* _WHAT IS REQUIRED_: Copy exactly the lines of the records below, and only those lines, beginning with the line that contains "Evil Twin Simulation" and ending with the line that contains "for stronger encryption.".
··· GIVEN RECORDS
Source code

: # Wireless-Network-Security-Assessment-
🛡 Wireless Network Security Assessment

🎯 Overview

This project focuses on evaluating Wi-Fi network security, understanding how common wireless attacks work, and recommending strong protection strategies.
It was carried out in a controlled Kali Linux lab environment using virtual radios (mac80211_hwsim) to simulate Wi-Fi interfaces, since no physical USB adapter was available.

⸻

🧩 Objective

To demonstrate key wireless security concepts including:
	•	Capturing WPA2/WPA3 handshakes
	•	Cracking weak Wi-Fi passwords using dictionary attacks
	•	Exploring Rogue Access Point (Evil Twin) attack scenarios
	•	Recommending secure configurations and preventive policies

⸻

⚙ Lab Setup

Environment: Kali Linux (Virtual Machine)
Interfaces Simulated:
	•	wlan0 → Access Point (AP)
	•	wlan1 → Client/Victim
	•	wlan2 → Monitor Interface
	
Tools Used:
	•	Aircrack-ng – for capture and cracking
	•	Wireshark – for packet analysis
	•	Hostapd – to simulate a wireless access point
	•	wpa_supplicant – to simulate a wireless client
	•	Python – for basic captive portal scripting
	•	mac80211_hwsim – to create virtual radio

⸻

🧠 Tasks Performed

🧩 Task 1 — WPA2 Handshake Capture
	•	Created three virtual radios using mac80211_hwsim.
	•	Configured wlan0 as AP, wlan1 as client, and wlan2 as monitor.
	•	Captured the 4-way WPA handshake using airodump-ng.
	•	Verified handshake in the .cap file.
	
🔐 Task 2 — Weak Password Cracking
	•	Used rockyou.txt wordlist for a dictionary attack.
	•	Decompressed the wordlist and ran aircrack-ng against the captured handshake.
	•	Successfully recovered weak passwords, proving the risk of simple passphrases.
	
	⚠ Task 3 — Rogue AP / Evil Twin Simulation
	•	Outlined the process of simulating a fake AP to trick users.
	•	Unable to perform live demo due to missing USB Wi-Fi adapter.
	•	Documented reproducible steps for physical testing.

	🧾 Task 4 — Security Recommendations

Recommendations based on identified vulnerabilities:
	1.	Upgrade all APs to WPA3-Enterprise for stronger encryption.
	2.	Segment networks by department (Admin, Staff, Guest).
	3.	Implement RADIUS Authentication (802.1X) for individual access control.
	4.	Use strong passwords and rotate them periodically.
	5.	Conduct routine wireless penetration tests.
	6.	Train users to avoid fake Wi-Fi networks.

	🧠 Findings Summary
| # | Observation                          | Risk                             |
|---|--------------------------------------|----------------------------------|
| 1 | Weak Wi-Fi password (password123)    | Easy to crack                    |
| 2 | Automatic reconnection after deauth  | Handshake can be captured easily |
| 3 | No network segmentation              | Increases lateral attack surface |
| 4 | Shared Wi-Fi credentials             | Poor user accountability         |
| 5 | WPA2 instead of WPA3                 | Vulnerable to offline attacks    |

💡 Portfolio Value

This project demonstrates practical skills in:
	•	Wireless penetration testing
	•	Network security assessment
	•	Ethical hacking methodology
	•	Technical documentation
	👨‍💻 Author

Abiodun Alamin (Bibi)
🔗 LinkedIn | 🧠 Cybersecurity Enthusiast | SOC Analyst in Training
······
* _SOLUTION FOR THIS PROBLEM_:
	⚠ Task 3 — Rogue AP / Evil Twin Simulation
	•	Outlined the process of simulating a fake AP to trick users.
	•	Unable to perform live demo due to missing USB Wi-Fi adapter.
	•	Documented reproducible steps for physical testing.

	🧾 Task 4 — Security Recommendations

Recommendations based on identified vulnerabilities:
	1.	Upgrade all APs to WPA3-Enterprise for stronger encryption.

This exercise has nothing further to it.